*** Data for processing ***

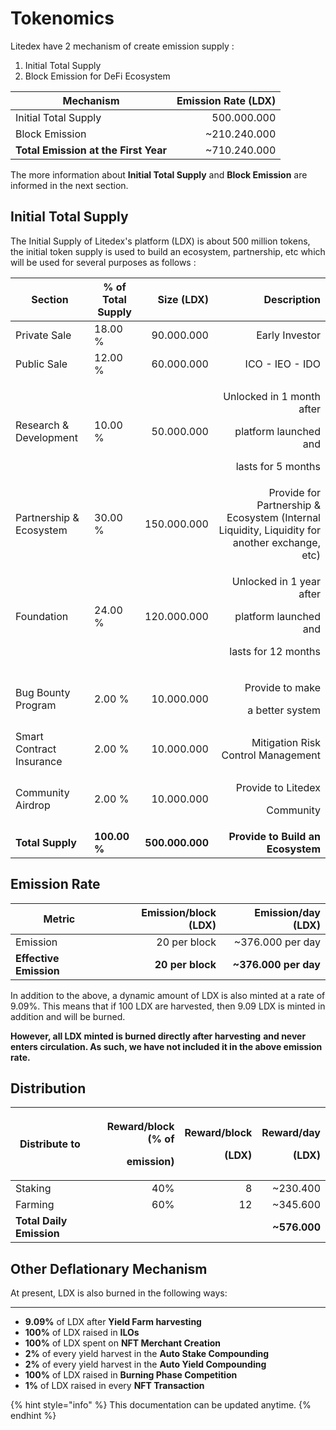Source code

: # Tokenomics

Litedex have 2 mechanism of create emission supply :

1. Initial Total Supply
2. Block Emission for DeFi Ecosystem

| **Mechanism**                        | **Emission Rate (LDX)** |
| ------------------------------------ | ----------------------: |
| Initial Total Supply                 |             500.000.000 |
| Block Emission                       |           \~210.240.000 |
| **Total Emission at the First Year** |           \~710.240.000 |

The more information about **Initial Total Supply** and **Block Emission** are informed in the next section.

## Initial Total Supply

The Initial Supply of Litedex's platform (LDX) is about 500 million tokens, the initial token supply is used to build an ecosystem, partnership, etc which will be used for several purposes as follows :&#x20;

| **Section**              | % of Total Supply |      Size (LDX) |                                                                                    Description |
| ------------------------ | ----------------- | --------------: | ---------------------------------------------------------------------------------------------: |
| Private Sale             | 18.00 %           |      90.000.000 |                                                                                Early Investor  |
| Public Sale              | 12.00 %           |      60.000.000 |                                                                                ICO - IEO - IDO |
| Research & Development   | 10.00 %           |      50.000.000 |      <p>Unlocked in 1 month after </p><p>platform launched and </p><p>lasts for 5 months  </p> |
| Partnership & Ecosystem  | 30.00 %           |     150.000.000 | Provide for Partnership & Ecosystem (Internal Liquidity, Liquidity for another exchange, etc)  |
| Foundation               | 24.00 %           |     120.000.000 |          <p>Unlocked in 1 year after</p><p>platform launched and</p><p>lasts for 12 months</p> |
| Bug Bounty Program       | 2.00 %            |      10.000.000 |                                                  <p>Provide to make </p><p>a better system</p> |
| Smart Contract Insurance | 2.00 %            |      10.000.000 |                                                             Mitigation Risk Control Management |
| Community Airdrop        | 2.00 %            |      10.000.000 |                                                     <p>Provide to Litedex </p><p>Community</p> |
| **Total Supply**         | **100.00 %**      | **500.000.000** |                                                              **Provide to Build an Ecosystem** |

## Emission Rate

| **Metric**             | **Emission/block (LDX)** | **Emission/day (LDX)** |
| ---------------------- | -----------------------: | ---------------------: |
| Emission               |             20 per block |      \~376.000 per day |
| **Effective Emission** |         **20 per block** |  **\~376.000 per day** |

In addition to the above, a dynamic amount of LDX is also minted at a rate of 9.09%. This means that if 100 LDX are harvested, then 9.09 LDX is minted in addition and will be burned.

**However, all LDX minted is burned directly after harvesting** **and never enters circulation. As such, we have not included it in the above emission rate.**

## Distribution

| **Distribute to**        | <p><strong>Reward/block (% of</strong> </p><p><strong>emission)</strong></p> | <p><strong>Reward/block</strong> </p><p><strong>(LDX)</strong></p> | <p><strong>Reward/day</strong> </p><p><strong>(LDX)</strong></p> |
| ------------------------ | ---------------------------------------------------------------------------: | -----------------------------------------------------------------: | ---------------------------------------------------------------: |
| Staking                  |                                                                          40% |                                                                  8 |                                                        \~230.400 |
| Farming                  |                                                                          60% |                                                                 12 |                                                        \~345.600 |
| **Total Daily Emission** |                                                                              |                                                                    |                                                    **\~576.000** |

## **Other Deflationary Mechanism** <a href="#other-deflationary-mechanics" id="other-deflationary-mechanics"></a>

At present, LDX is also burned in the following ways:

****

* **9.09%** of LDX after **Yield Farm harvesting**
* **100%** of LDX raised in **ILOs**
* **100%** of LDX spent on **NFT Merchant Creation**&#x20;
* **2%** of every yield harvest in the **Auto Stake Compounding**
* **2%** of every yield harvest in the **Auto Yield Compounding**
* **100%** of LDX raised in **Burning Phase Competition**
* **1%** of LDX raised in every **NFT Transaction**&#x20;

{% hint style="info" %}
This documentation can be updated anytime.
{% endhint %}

*** End of Data for processing ***

● What to work on
Reproduce verbatim the lines above, from the line with "150.000.000 | Provide" through the line with "(LDX)** | **Emission/day (LDX)** |".

● Your response
| Partnership & Ecosystem  | 30.00 %           |     150.000.000 | Provide for Partnership & Ecosystem (Internal Liquidity, Liquidity for another exchange, etc)  |
| Foundation               | 24.00 %           |     120.000.000 |          <p>Unlocked in 1 year after</p><p>platform launched and</p><p>lasts for 12 months</p> |
| Bug Bounty Program       | 2.00 %            |      10.000.000 |                                                  <p>Provide to make </p><p>a better system</p> |
| Smart Contract Insurance | 2.00 %            |      10.000.000 |                                                             Mitigation Risk Control Management |
| Community Airdrop        | 2.00 %            |      10.000.000 |                                                     <p>Provide to Litedex </p><p>Community</p> |
| **Total Supply**         | **100.00 %**      | **500.000.000** |                                                              **Provide to Build an Ecosystem** |

## Emission Rate

| **Metric**             | **Emission/block (LDX)** | **Emission/day (LDX)** |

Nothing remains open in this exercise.